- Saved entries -
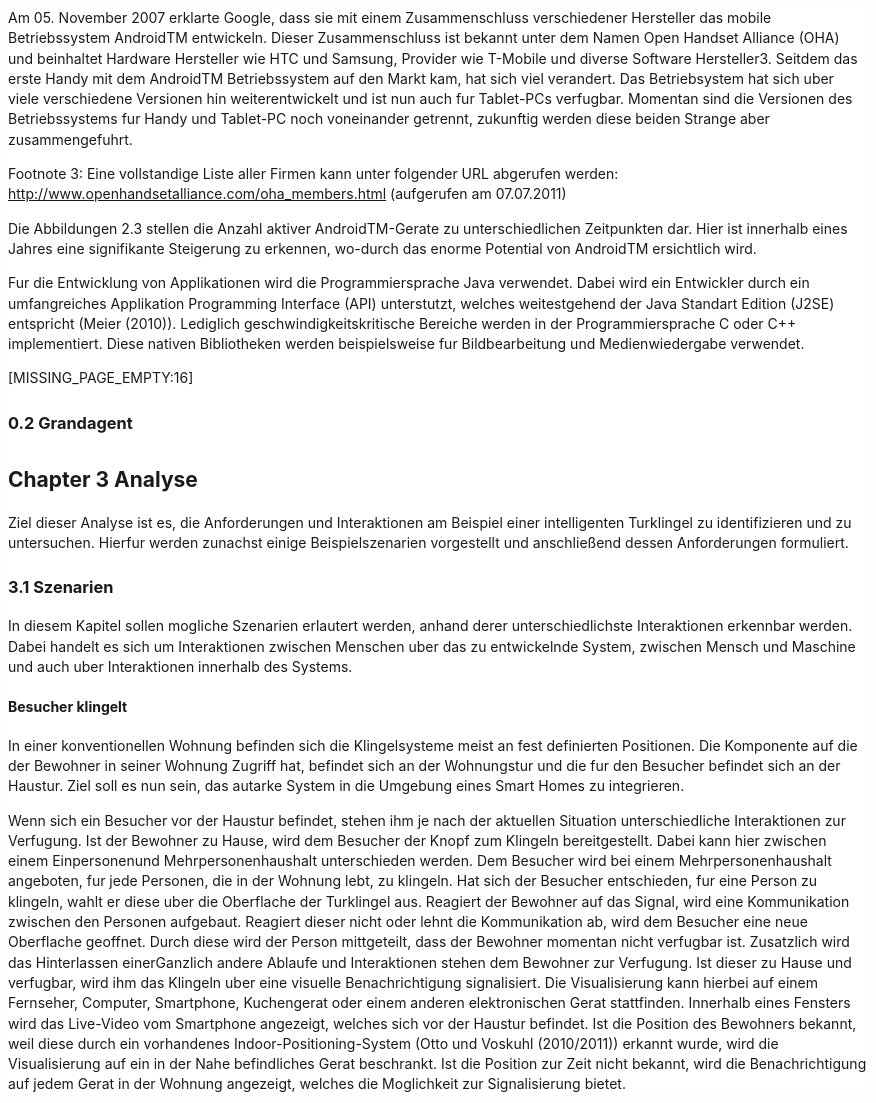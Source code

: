 Am 05. November 2007 erklarte Google, dass sie mit einem Zusammenschluss verschiedener Hersteller das mobile Betriebssystem AndroidTM entwickeln. Dieser Zusammenschluss ist bekannt unter dem Namen Open Handset Alliance (OHA) und beinhaltet Hardware Hersteller wie HTC und Samsung, Provider wie T-Mobile und diverse Software Hersteller3. Seitdem das erste Handy mit dem AndroidTM Betriebssystem auf den Markt kam, hat sich viel verandert. Das Betriebsystem hat sich uber viele verschiedene Versionen hin weiterentwickelt und ist nun auch fur Tablet-PCs verfugbar. Momentan sind die Versionen des Betriebssystems fur Handy und Tablet-PC noch voneinander getrennt, zukunftig werden diese beiden Strange aber zusammengefuhrt.

Footnote 3: Eine vollstandige Liste aller Firmen kann unter folgender URL abgerufen werden: http://www.openhandsetalliance.com/oha_members.html (aufgerufen am 07.07.2011)

Die Abbildungen 2.3 stellen die Anzahl aktiver AndroidTM-Gerate zu unterschiedlichen Zeitpunkten dar. Hier ist innerhalb eines Jahres eine signifikante Steigerung zu erkennen, wo-durch das enorme Potential von AndroidTM ersichtlich wird.

Fur die Entwicklung von Applikationen wird die Programmiersprache Java verwendet. Dabei wird ein Entwickler durch ein umfangreiches Applikation Programming Interface (API) unterstutzt, welches weitestgehend der Java Standart Edition (J2SE) entspricht (Meier (2010)). Lediglich geschwindigkeitskritische Bereiche werden in der Programmiersprache C oder C++ implementiert. Diese nativen Bibliotheken werden beispielsweise fur Bildbearbeitung und Medienwiedergabe verwendet.

[MISSING_PAGE_EMPTY:16]

### 0.2 Grandagent

## Chapter 3 Analyse

Ziel dieser Analyse ist es, die Anforderungen und Interaktionen am Beispiel einer intelligenten Turklingel zu identifizieren und zu untersuchen. Hierfur werden zunachst einige Beispielszenarien vorgestellt und anschließend dessen Anforderungen formuliert.

### 3.1 Szenarien

In diesem Kapitel sollen mogliche Szenarien erlautert werden, anhand derer unterschiedlichste Interaktionen erkennbar werden. Dabei handelt es sich um Interaktionen zwischen Menschen uber das zu entwickelnde System, zwischen Mensch und Maschine und auch uber Interaktionen innerhalb des Systems.

#### Besucher klingelt

In einer konventionellen Wohnung befinden sich die Klingelsysteme meist an fest definierten Positionen. Die Komponente auf die der Bewohner in seiner Wohnung Zugriff hat, befindet sich an der Wohnungstur und die fur den Besucher befindet sich an der Haustur. Ziel soll es nun sein, das autarke System in die Umgebung eines Smart Homes zu integrieren.

Wenn sich ein Besucher vor der Haustur befindet, stehen ihm je nach der aktuellen Situation unterschiedliche Interaktionen zur Verfugung. Ist der Bewohner zu Hause, wird dem Besucher der Knopf zum Klingeln bereitgestellt. Dabei kann hier zwischen einem Einpersonenund Mehrpersonenhaushalt unterschieden werden. Dem Besucher wird bei einem Mehrpersonenhaushalt angeboten, fur jede Personen, die in der Wohnung lebt, zu klingeln. Hat sich der Besucher entschieden, fur eine Person zu klingeln, wahlt er diese uber die Oberflache der Turklingel aus. Reagiert der Bewohner auf das Signal, wird eine Kommunikation zwischen den Personen aufgebaut. Reagiert dieser nicht oder lehnt die Kommunikation ab, wird dem Besucher eine neue Oberflache geoffnet. Durch diese wird der Person mittgeteilt, dass der Bewohner momentan nicht verfugbar ist. Zusatzlich wird das Hinterlassen einerGanzlich andere Ablaufe und Interaktionen stehen dem Bewohner zur Verfugung. Ist dieser zu Hause und verfugbar, wird ihm das Klingeln uber eine visuelle Benachrichtigung signalisiert. Die Visualisierung kann hierbei auf einem Fernseher, Computer, Smartphone, Kuchengerat oder einem anderen elektronischen Gerat stattfinden. Innerhalb eines Fensters wird das Live-Video vom Smartphone angezeigt, welches sich vor der Haustur befindet. Ist die Position des Bewohners bekannt, weil diese durch ein vorhandenes Indoor-Positioning-System (Otto und Voskuhl (2010/2011)) erkannt wurde, wird die Visualisierung auf ein in der Nahe befindliches Gerat beschrankt. Ist die Position zur Zeit nicht bekannt, wird die Benachrichtigung auf jedem Gerat in der Wohnung angezeigt, welches die Moglichkeit zur Signalisierung bietet.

- TASK GOAL -
Above are the records; copy them exactly without the pictures.

- OUTPUT -
Source code

: Am 05. November 2007 erklarte Google, dass sie mit einem Zusammenschluss verschiedener Hersteller das mobile Betriebssystem AndroidTM entwickeln. Dieser Zusammenschluss ist bekannt unter dem Namen Open Handset Alliance (OHA) und beinhaltet Hardware Hersteller wie HTC und Samsung, Provider wie T-Mobile und diverse Software Hersteller3. Seitdem das erste Handy mit dem AndroidTM Betriebssystem auf den Markt kam, hat sich viel verandert. Das Betriebsystem hat sich uber viele verschiedene Versionen hin weiterentwickelt und ist nun auch fur Tablet-PCs verfugbar. Momentan sind die Versionen des Betriebssystems fur Handy und Tablet-PC noch voneinander getrennt, zukunftig werden diese beiden Strange aber zusammengefuhrt.

Footnote 3: Eine vollstandige Liste aller Firmen kann unter folgender URL abgerufen werden: http://www.openhandsetalliance.com/oha_members.html (aufgerufen am 07.07.2011)

Die Abbildungen 2.3 stellen die Anzahl aktiver AndroidTM-Gerate zu unterschiedlichen Zeitpunkten dar. Hier ist innerhalb eines Jahres eine signifikante Steigerung zu erkennen, wo-durch das enorme Potential von AndroidTM ersichtlich wird.

Fur die Entwicklung von Applikationen wird die Programmiersprache Java verwendet. Dabei wird ein Entwickler durch ein umfangreiches Applikation Programming Interface (API) unterstutzt, welches weitestgehend der Java Standart Edition (J2SE) entspricht (Meier (2010)). Lediglich geschwindigkeitskritische Bereiche werden in der Programmiersprache C oder C++ implementiert. Diese nativen Bibliotheken werden beispielsweise fur Bildbearbeitung und Medienwiedergabe verwendet.

[MISSING_PAGE_EMPTY:16]

### 0.2 Grandagent

## Chapter 3 Analyse

Ziel dieser Analyse ist es, die Anforderungen und Interaktionen am Beispiel einer intelligenten Turklingel zu identifizieren und zu untersuchen. Hierfur werden zunachst einige Beispielszenarien vorgestellt und anschließend dessen Anforderungen formuliert.

### 3.1 Szenarien

In diesem Kapitel sollen mogliche Szenarien erlautert werden, anhand derer unterschiedlichste Interaktionen erkennbar werden. Dabei handelt es sich um Interaktionen zwischen Menschen uber das zu entwickelnde System, zwischen Mensch und Maschine und auch uber Interaktionen innerhalb des Systems.

#### Besucher klingelt

In einer konventionellen Wohnung befinden sich die Klingelsysteme meist an fest definierten Positionen. Die Komponente auf die der Bewohner in seiner Wohnung Zugriff hat, befindet sich an der Wohnungstur und die fur den Besucher befindet sich an der Haustur. Ziel soll es nun sein, das autarke System in die Umgebung eines Smart Homes zu integrieren.

Wenn sich ein Besucher vor der Haustur befindet, stehen ihm je nach der aktuellen Situation unterschiedliche Interaktionen zur Verfugung. Ist der Bewohner zu Hause, wird dem Besucher der Knopf zum Klingeln bereitgestellt. Dabei kann hier zwischen einem Einpersonenund Mehrpersonenhaushalt unterschieden werden. Dem Besucher wird bei einem Mehrpersonenhaushalt angeboten, fur jede Personen, die in der Wohnung lebt, zu klingeln. Hat sich der Besucher entschieden, fur eine Person zu klingeln, wahlt er diese uber die Oberflache der Turklingel aus. Reagiert der Bewohner auf das Signal, wird eine Kommunikation zwischen den Personen aufgebaut. Reagiert dieser nicht oder lehnt die Kommunikation ab, wird dem Besucher eine neue Oberflache geoffnet. Durch diese wird der Person mittgeteilt, dass der Bewohner momentan nicht verfugbar ist. Zusatzlich wird das Hinterlassen einerGanzlich andere Ablaufe und Interaktionen stehen dem Bewohner zur Verfugung. Ist dieser zu Hause und verfugbar, wird ihm das Klingeln uber eine visuelle Benachrichtigung signalisiert. Die Visualisierung kann hierbei auf einem Fernseher, Computer, Smartphone, Kuchengerat oder einem anderen elektronischen Gerat stattfinden. Innerhalb eines Fensters wird das Live-Video vom Smartphone angezeigt, welches sich vor der Haustur befindet. Ist die Position des Bewohners bekannt, weil diese durch ein vorhandenes Indoor-Positioning-System (Otto und Voskuhl (2010/2011)) erkannt wurde, wird die Visualisierung auf ein in der Nahe befindliches Gerat beschrankt. Ist die Position zur Zeit nicht bekannt, wird die Benachrichtigung auf jedem Gerat in der Wohnung angezeigt, welches die Moglichkeit zur Signalisierung bietet.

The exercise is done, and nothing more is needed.